When the county built a retaining wall last year as part of the Ohayo Mountain Road reconstruction, Bullard seized the opportunity and had a fence constructed past the wall with a locked gate.

“It is often overrun by tourists and day travelers,” said Bullard. People leave behind garbage, broken glass, soiled diapers and even human feces in the woods near the inn.

He recalled someone hosting a large event a few years ago that provided a shuttle van with constant trips to the stream. People frequently cooked, played loud music and on occasion, fights broke out.

“I’d like to say the stream is being loved to death but more accurately it’s being used to death,” Bullard said.

In addition to the trash and disruptions, Bullard is worried about property liability.

Hotel guests can access the stream, but he may reconsider. Few access the stream now.

Woodstock officials are grappling with similar problems at the town-owned Big Deep and Little Deep swimming holes off Route 212 and Zena Road.

Conditions got bad enough the town attempted to shame people by posting pictures of trash on social media and warning the spots may be closed if people don’t clean up after themselves.

The Town Board attempted to implement a permitting system to hold users accountable, only to be told by the Health Department it can’t impose such a requirement unless it assumes all liability and hires a lifeguard.

The Department of Environmental Conservation implemented a day-use permit at the Blue Hole in Peekamoose after trash was out of control. The permits were allowed because the state agency is not subject to the same regulations.

(Article continues below)

Related:

How to behave now that you’re upstate: A guide for citiots

 

As crowds ballooned at popular swimming holes including the one across from the hotel and others on Millstream Road, illegally parked cars on the road created a safety hazard. To alleviate the problem, the town increased the fine for parking violations on Millstream and Ohayo Mountain Roads in 2016 from $25 to $150.

“It’s just gotten to be too much,” Bullard said. “We are the one’s that have to deal with inevitable problems the crowds bring.”

Many places are getting overrun with people, including Bullard’s beloved spot at the bottom of Platte Clove.

“Now this spot on the Millstream is also overwhelmed and so are we at The Woodstock Inn.”

There are 8 comments

  1. Lea Cullen Boyer

    Simple parking regulations can make a huge dent in misuse of resources. Setting Jerset Barriers and bolders and creating well enforced “No Parking” zones will end this issue without need for costly change.

    It works in L9ng Island, Westchester, Rickland, and Orange Counties.

    Happy to help design the plan.

    1. Robert Moses

      “Jersey Barriers” are from New Jersey origin because of the cost of car insurance, public safety and are filled with water.

    2. flaart bllooger

      “Setting Jerset Barriers and bolders and creating well enforced “No Parking” zones will end this issue without need for costly change.”

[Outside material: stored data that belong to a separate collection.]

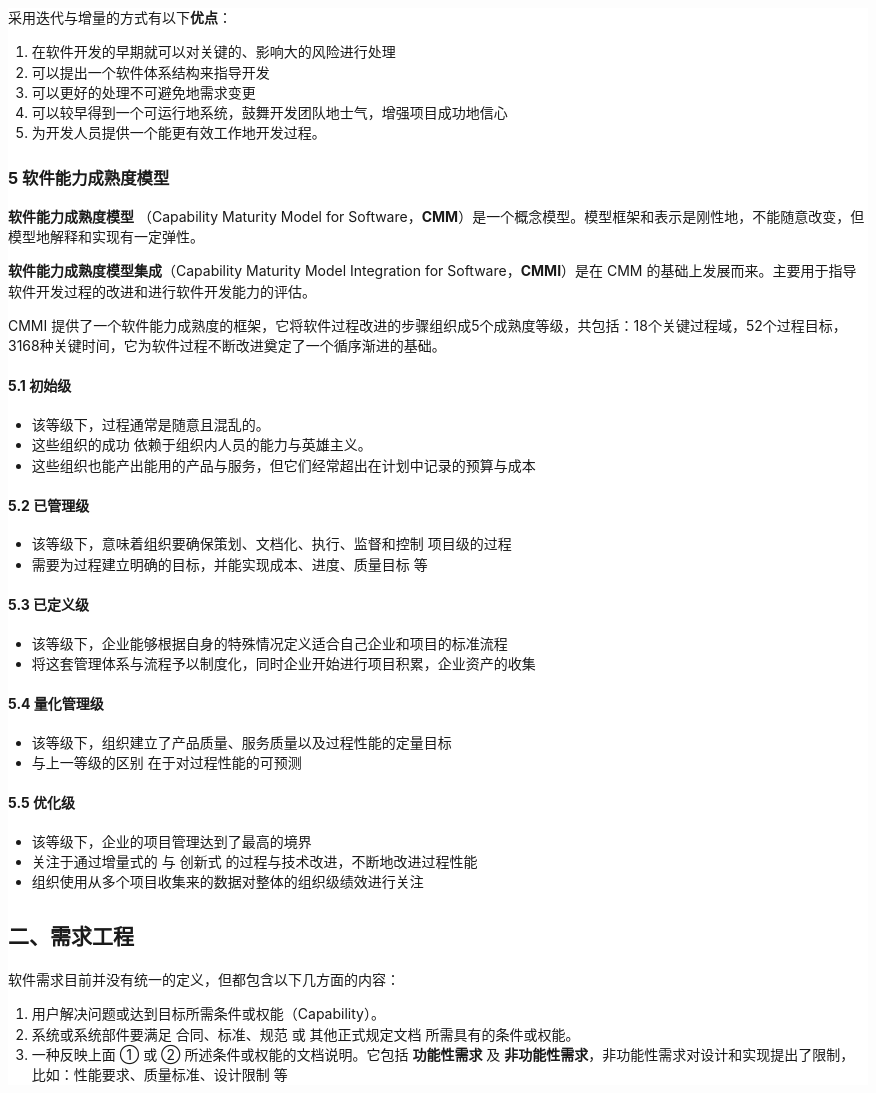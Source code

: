 采用迭代与增量的方式有以下**优点**：

1. 在软件开发的早期就可以对关键的、影响大的风险进行处理
2. 可以提出一个软件体系结构来指导开发
3. 可以更好的处理不可避免地需求变更
4. 可以较早得到一个可运行地系统，鼓舞开发团队地士气，增强项目成功地信心
5. 为开发人员提供一个能更有效工作地开发过程。



### 5 软件能力成熟度模型

**软件能力成熟度模型** （Capability Maturity Model for Software，**CMM**）是一个概念模型。模型框架和表示是刚性地，不能随意改变，但模型地解释和实现有一定弹性。

**软件能力成熟度模型集成**（Capability Maturity Model Integration for Software，**CMMI**）是在 CMM 的基础上发展而来。主要用于指导软件开发过程的改进和进行软件开发能力的评估。

CMMI 提供了一个软件能力成熟度的框架，它将软件过程改进的步骤组织成5个成熟度等级，共包括：18个关键过程域，52个过程目标，3168种关键时间，它为软件过程不断改进奠定了一个循序渐进的基础。



#### 5.1 初始级

- 该等级下，过程通常是随意且混乱的。
- 这些组织的成功 依赖于组织内人员的能力与英雄主义。
- 这些组织也能产出能用的产品与服务，但它们经常超出在计划中记录的预算与成本

#### 5.2 已管理级

- 该等级下，意味着组织要确保策划、文档化、执行、监督和控制 项目级的过程
- 需要为过程建立明确的目标，并能实现成本、进度、质量目标 等

#### 5.3 已定义级

- 该等级下，企业能够根据自身的特殊情况定义适合自己企业和项目的标准流程
- 将这套管理体系与流程予以制度化，同时企业开始进行项目积累，企业资产的收集

#### 5.4 量化管理级

- 该等级下，组织建立了产品质量、服务质量以及过程性能的定量目标
- 与上一等级的区别 在于对过程性能的可预测

#### 5.5 优化级

- 该等级下，企业的项目管理达到了最高的境界
- 关注于通过增量式的 与 创新式 的过程与技术改进，不断地改进过程性能
- 组织使用从多个项目收集来的数据对整体的组织级绩效进行关注



## 二、需求工程

软件需求目前并没有统一的定义，但都包含以下几方面的内容：

1. 用户解决问题或达到目标所需条件或权能（Capability）。
2. 系统或系统部件要满足 合同、标准、规范 或 其他正式规定文档 所需具有的条件或权能。
3. 一种反映上面 ① 或 ② 所述条件或权能的文档说明。它包括 **功能性需求** 及 **非功能性需求**，非功能性需求对设计和实现提出了限制，比如：性能要求、质量标准、设计限制 等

      sounds kinda “costly”

  2. Mark H

    It is a shame that such beautiful places are treated as trash. Too often, some consider free as cheap, and treat it as such. I used to hike the Zena trail often with my dog and enjoy a quiet day of tranquility. I only walked the trail once last summer. Besides the 2 bags of trash that I hauled out of there, i was threatened by a guy who had thrown his cigarette butt on the ground. He didn’t like the disgusted look on my face and told me if I didn’t like it, to pick it up myself. The crowds, trash, blaring music has ruined another gift of nature.

  3. DJ

    Very upsetting. These type of people don’t deserve a nice place since they mistreat it.
    If the town could somehow issue larger fines $300 and permits and limit amount of people (not locals) I wonder if that would have change things.

  4. Infrequent Bather

    Why any landowner would welcome trespassers for 25 years and pay liability insurance premiums at a higher rate for welcoming them in is beyond me? Shut it down, shut it down, waaaay down.

  5. Roadshow Magic.

    Tom Bullard is a good guy who has been thoughtful and welcoming to the community. For his generosity he got it right over the head.

    As Oscar Wilde once opined: “Good acts rarely go unpunished.”